When completed by late spring, that light grey, 12,000-square-foot hangar with the brick façade facing the highway will be the headquarters of the Central Helicopter Training Academy. The business has been operating since October 2008 and now has four students training to be private or professional helicopter pilots.
Flight instructor Harald Sydness says the school has been established to serve students in southwestern Ontario, where there has been a lack of qualified flight-training
resources up to now. But the Elgin area has plenty of
advantages for people learning to fly.
“St. Thomas is a great location for a school,” Sydness says. “The airport is not too busy. We can just fire up the helicopter and start training on the runway right then and there. We don’t have to waste the students’ money to fly somewhere else to do the training.
“When we need to practice in busy air space, with radio talk, we can hop up to London, which is a five-minute ride. The St. Thomas and London airports combined have all the facilities we need for instrument flight training.”
The school is fully certified by the Private Career Colleges Branch of the Ontario Ministry of Training, Universities and Colleges. This opens up funding opportunities for students and ensures that any prepaid tuition is protected.
Students can learn to fly in a new Robinson R-44 Raven I, C-FWMU helicopter.
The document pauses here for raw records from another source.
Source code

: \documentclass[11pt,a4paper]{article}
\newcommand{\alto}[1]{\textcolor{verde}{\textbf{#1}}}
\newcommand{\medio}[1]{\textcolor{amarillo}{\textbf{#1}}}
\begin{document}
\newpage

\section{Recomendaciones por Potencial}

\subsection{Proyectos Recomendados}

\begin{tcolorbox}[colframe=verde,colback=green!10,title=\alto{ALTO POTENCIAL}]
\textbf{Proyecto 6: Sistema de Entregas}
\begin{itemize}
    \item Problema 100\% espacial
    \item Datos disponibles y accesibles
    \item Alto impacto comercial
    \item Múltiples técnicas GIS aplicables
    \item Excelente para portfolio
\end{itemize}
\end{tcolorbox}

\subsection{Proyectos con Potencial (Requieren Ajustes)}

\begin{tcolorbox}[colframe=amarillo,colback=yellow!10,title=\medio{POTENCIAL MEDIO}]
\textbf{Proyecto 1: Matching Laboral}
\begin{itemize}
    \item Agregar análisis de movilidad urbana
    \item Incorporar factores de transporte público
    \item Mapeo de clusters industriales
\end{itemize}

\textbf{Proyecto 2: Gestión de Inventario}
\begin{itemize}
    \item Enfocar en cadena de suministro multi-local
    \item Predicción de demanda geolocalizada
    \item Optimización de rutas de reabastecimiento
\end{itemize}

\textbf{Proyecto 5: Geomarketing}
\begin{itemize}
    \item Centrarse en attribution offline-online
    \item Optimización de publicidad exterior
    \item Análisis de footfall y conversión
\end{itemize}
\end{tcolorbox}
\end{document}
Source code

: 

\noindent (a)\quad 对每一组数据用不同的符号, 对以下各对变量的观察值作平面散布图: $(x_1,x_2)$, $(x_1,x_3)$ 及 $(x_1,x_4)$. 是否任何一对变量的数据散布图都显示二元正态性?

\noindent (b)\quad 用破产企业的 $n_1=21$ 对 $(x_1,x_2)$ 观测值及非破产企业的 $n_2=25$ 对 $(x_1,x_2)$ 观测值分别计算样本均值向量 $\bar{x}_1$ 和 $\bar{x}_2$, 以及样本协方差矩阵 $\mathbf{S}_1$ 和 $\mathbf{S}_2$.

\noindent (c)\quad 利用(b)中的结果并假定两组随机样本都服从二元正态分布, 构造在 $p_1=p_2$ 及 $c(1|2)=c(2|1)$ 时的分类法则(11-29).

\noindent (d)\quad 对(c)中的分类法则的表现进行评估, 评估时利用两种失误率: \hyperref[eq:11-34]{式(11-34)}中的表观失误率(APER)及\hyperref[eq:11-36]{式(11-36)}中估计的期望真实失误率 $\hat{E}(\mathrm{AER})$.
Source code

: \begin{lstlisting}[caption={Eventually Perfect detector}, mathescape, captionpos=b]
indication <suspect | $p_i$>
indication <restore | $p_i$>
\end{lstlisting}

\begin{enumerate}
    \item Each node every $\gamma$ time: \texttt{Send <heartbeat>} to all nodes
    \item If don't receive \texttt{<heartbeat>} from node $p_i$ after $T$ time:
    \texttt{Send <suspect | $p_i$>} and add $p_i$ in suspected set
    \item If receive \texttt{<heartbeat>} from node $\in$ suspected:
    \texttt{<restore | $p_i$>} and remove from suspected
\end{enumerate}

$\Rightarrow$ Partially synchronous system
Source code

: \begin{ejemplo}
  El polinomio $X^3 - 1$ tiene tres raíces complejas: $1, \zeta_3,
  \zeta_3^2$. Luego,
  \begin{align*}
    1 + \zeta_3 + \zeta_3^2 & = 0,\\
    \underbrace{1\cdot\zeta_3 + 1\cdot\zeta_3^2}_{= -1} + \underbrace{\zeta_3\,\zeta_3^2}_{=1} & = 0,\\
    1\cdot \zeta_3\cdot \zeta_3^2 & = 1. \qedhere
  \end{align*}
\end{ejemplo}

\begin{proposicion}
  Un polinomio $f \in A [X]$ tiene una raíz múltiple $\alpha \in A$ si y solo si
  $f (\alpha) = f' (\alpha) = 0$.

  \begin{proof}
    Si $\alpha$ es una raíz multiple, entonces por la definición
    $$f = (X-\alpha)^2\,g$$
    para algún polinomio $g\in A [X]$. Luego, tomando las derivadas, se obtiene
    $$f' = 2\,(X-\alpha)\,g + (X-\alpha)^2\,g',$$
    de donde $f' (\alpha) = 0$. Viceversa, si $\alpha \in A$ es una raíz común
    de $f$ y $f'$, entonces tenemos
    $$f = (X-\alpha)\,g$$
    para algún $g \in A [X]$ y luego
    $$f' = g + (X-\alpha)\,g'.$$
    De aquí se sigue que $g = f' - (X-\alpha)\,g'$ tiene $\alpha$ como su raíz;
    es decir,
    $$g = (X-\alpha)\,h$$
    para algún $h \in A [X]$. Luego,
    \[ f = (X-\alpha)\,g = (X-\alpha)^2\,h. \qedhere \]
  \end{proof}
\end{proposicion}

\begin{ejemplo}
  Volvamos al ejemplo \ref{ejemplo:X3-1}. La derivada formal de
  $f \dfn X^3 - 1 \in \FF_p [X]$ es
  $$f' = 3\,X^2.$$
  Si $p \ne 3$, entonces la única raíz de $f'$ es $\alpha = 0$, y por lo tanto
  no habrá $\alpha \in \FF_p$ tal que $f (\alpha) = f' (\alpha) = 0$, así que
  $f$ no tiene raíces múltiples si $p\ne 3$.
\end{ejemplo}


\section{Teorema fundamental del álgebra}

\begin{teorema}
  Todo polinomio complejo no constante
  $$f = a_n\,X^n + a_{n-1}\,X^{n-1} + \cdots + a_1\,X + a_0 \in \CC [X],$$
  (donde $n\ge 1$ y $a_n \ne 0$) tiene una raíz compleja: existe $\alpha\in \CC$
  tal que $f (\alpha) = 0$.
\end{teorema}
They receive instrument training on a FLYIT professional helicopter simulator with dual controls providing hands-on instruction for hovering and flight maneuvering.
Sydness, 34, originally from Norway, has more than 10 years’ experience as a professional helicopter pilot and trainer in Canada and the United States. He and his wife Leigh Ann moved here last year from Manitoba and now live in London, but plan to move to Elgin County where they have been warmly received.
“The airport here has been extremely helpful,” he says. “I can’t thank them enough for doing everything they can to help us and make us feel welcome.”
Central Helicopter Training Academy, www.centralhelicoptertraining.com, is owned by Paul Zimmer as a division of Zimmer Air Services Inc. Zimmer Air is based in Blenheim, Ontario, with a sub-base in Thunder Bay, and specializes in aerial work operations such as agricultural spraying and seeding as well as firefighting.
The academy’s first full-time course will begin in September with accommodation for up to 12 students. It will require six to eight months of training, depending on what qualifications a student is seeking. Zimmer Air has offered to give the first four graduates of the course an additional 25 hours of free operational flying time.
When the new hangar is completed, Zimmer Air will also be opening an AMO, or airport maintenance operation, for helicopters and aircraft. It will be a first for St. Thomas Airport and will add value to its services to business people and private aircraft owners in the Elgin region.